Abordar os determinantes sociais da saúde mental exigirá ações em muitas frentes. No nível populacional, as considerações devem incluir disparidades econômicas e comerciais, conflitos e suas consequências, diferenças culturais e sociais e os ambientes físicos e naturais. No nível individual, o foco deve ser a saúde materno-infantil, a educação, o emprego e a qualidade do trabalho e o envelhecimento saudável.
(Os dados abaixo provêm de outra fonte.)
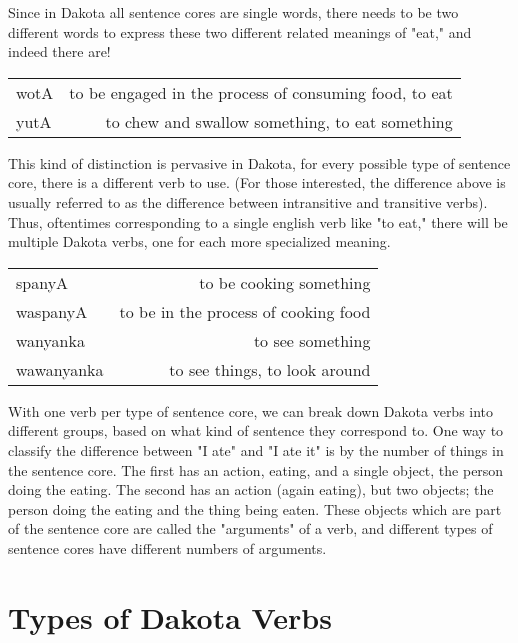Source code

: \documentclass[10pt,letter]{article} %
\begin{document}
Since in Dakota all sentence cores are single words, there needs to be two different words to express these two different related meanings of "eat," and indeed there are!

\begin{center}
\begin{tabular}{ l r }
  wotA & to be engaged in the process of consuming food, to eat\\
  yutA & to chew and swallow something, to eat something \\
\end{tabular}
\end{center}

This kind of distinction is pervasive in Dakota, for every possible type of sentence core, there is a different verb to use.  (For those interested, the difference above is usually referred to as the difference between intransitive and transitive verbs).  Thus, oftentimes corresponding to a single english verb like "to eat," there will be multiple Dakota verbs, one for each more specialized meaning.

\begin{center}
\begin{tabular}{ l r }
  spanyA & to be cooking something\\
  waspanyA & to be in the process of cooking food \\
  wanyanka& to see something\\
  wawanyanka & to see things, to look around \\
\end{tabular}
\end{center}

With one verb per type of sentence core, we can break down Dakota verbs into different groups, based on what kind of sentence they correspond to.  One way to classify the difference between "I ate" and "I ate it" is by the number of things in the sentence core.  The first has an action, eating, and a single object, the person doing the eating.  The second has an action (again eating), but two objects; the person doing the eating and the thing being eaten.  These objects which are part of the sentence core are called the "arguments" of a verb, and different types of sentence cores have different numbers of arguments.



    \section{Types of Dakota Verbs}
\end{document}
Notavelmente, as intervenções direcionadas aos transtornos mentais comuns e seus fatores de risco têm seus maiores efeitos durante a infância e a adolescência, enfatizando a necessidade de direcionar os períodos sensíveis ao desenvolvimento no curso de vida.
Globalmente, a ação definitiva para enfrentar os determinantes mais amplos das desigualdades na saúde e doenças mentais - incluindo pobreza, racismo e discriminação - continua a ser uma prioridade baixa em muitos países. Na Inglaterra, por exemplo, a expectativa de vida estagnou desde 2010, provavelmente devido à queda dos padrões de vida e cortes nos serviços públicos. A iniciativa Healthy People 2030 do governo dos EUA , que define metas nacionais para a promoção da saúde e prevenção de doenças e inclui vários determinantes sociais, indica uma mudança de direção nos EUA. Em maio, o governo Biden também lançou uma iniciativa única buscando informações dos setores público e privado para obter ideias sobre como comunidades historicamente carentes podem ser ajudadas de forma equitativa.
Esses planos são louváveis. Serviços e soluções para o desemprego, problemas de moradia, preocupações financeiras, consumo excessivo de álcool, uso de cannabis e outras drogas ilícitas, violência doméstica e preocupações com a segurança e educação infantil devem ser disponibilizados universalmente, juntamente com o fornecimento de dietas saudáveis e atividade física. em um serviço de atenção integrada holística. Os governos devem fazer melhor. E o clínico, enfrentando pacientes atendidos repetidamente com problemas de saúde cerebral - manifestando-se na maioria das vezes como depressão, ansiedade e dificuldades de sono e memória - tem o dever de cuidar de exigir tais medidas; sem eles, o sofrimento continuará.